O serial killer começa desferindo, com precisão cirúrgica, um golpe na garganta de uma jovem prostituta sem nenhum motivo aparente. Sua motivação é simplesmente a raiva, o ódio e a perversão; tudo o que torna os crimes necessários para a sua metamorfose. Assim como Jack, o Estripador, Oluparun acredita numa justificativa plausível para seus crimes. As mulheres são tidas como prostitutas e, consequentemente, são nocivas e corrompem o tecido social: “[...] Todas elas putas. Pensa novamente na moça do chafariz. Então era uma camareira no palácio? Uma lástima, mas estava na rua àquela hora. Se estava na rua era uma puta. Puta, puta. Pois são todas putas na alma? [...]” (SOARES, 1995, p. 133-134). Para Douglas (apud WHITELOCK, 2014), o assassino serial londrino achava que os homicídios praticados se justiçavam socialmente: tratava-se de uma maneira prática de livrar-se das prostitutas, que se avolumavam em um dos mais miseráveis bairros da cidade. Contudo, à medida que os assassinatos vão ocorrendo, ele percebe que é simplesmente perverso como o Conde de Lautréamont, apesar de autodenominar-se

o “anjo vingador” que põe fim à luxúria na corte dos trópicos, ao abater a Grande Prostituta:

Ele é um dos sete anjos que guardam as setes taças do Apocalipse. Ele é a mortalha da Grande Prostituta. A Grande Prostituta veio para contaminar os reis da terra e, assim, perverteu o néscio imperador dos trópicos. Basta. Os habitantes da terra não mais se embriagarão com o vinho da sua concupiscência. Ele sabe que Oluparun deve ceifar a mulher cheia de nomes de blasfêmia, a mulher sempre adornada de ouro e pedras preciosas e pérolas e trazendo nas mãos impuras a taça das execrações e imundícies da sua devassidão. É chegada a hora de abater a Grande Prostituta desta agreste Babilônia. A mulher que despertou nele a besta da luxúria. (SOARES, 1995, p. 321).
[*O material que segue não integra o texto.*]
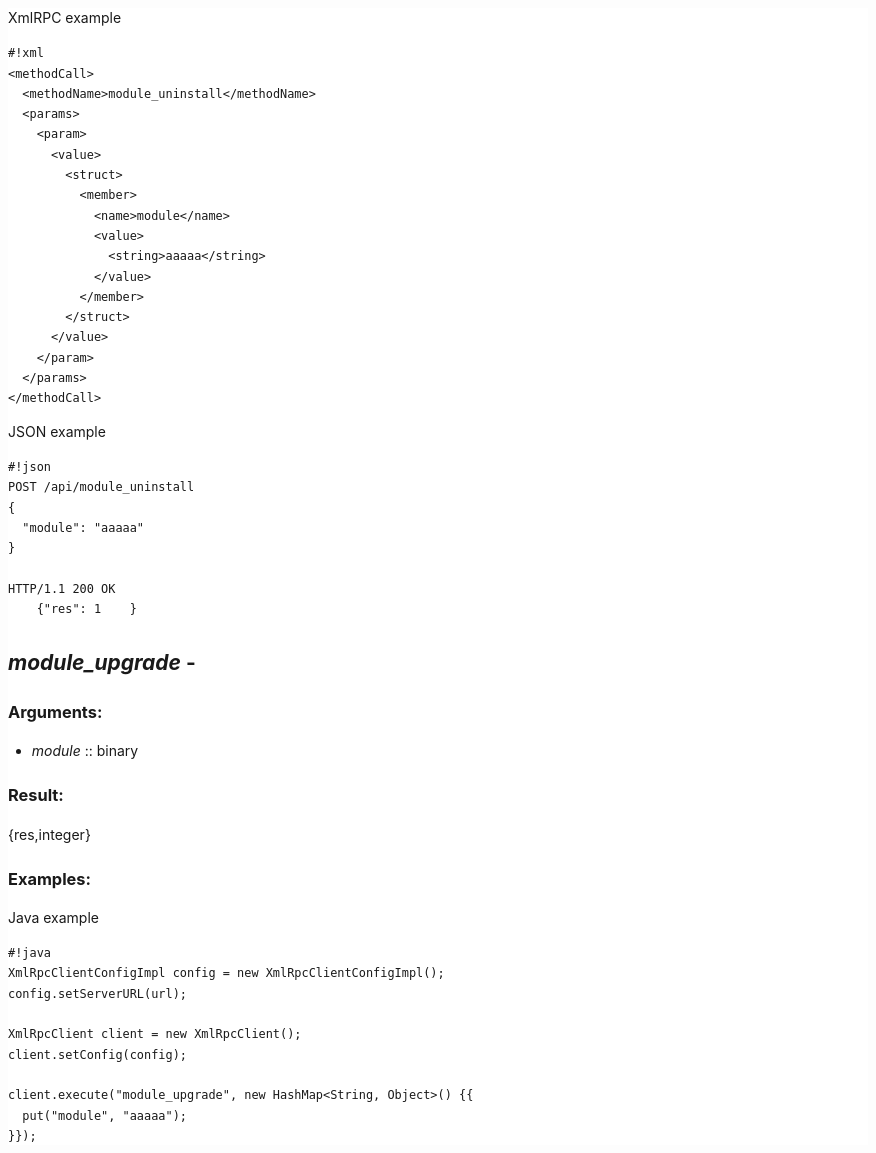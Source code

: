 XmlRPC example


    #!xml
    <methodCall>
      <methodName>module_uninstall</methodName>
      <params>
        <param>
          <value>
            <struct>
              <member>
                <name>module</name>
                <value>
                  <string>aaaaa</string>
                </value>
              </member>
            </struct>
          </value>
        </param>
      </params>
    </methodCall>
JSON example


    #!json
    POST /api/module_uninstall
    {
      "module": "aaaaa"
    }
    
    HTTP/1.1 200 OK
        {"res": 1    }

## *module_upgrade* - 




### Arguments:
- *module* :: binary

### Result:
{res,integer}
### Examples:
Java example


    #!java
    XmlRpcClientConfigImpl config = new XmlRpcClientConfigImpl();
    config.setServerURL(url);
    
    XmlRpcClient client = new XmlRpcClient();
    client.setConfig(config);
    
    client.execute("module_upgrade", new HashMap<String, Object>() {{
      put("module", "aaaaa");
    }});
Oluparun se encontra no mundo dos signos, contrapondo-se à racionalidade, num lugar onde a linguagem parece impossível, pois não possuindo sujeito que se manifeste nela, nem também objeto a designar ou predicados a significar, o que resta é a doação do sentido. De acordo com Deleuze (2003, p. 147), a obra obtém sua plenitude, quando “[...] os conteúdos significantes e significações ideais desmoronam dando lugar a uma multiplicidade de fragmentos e de caos, e as formas subjetivas, dando lugar a um impessoal caótico e múltiplo [...].” O serial killer está em meio de personagens que ganham vida, a partir de signos que não representam conteúdos apriorísticos, mas expressões que não possuem nem formas, nem semelhanças.

Tal como Deleuze (1997, p. 133), que encontra em Lawrence uma identidade árabe coletiva que se projeta numa imagem que vai além de um árabe resistente, em O Xangô de Baker Street, também se tem a projeção de imagens: imagens necessariamente intensivas de si mesmas e dos outros que é propriamente “uma fábrica de gigantes”. Holmes, Anna Candelária, Miguel/Oluparun, entre outros personagens assumem, identidades coletivas que não se separam do que eles realizam nas cenas apresentadas na obra. Os personagens soareanos se projetam nas coisas que lhes possibilitam vidas, mesmo que sejam momentâneas.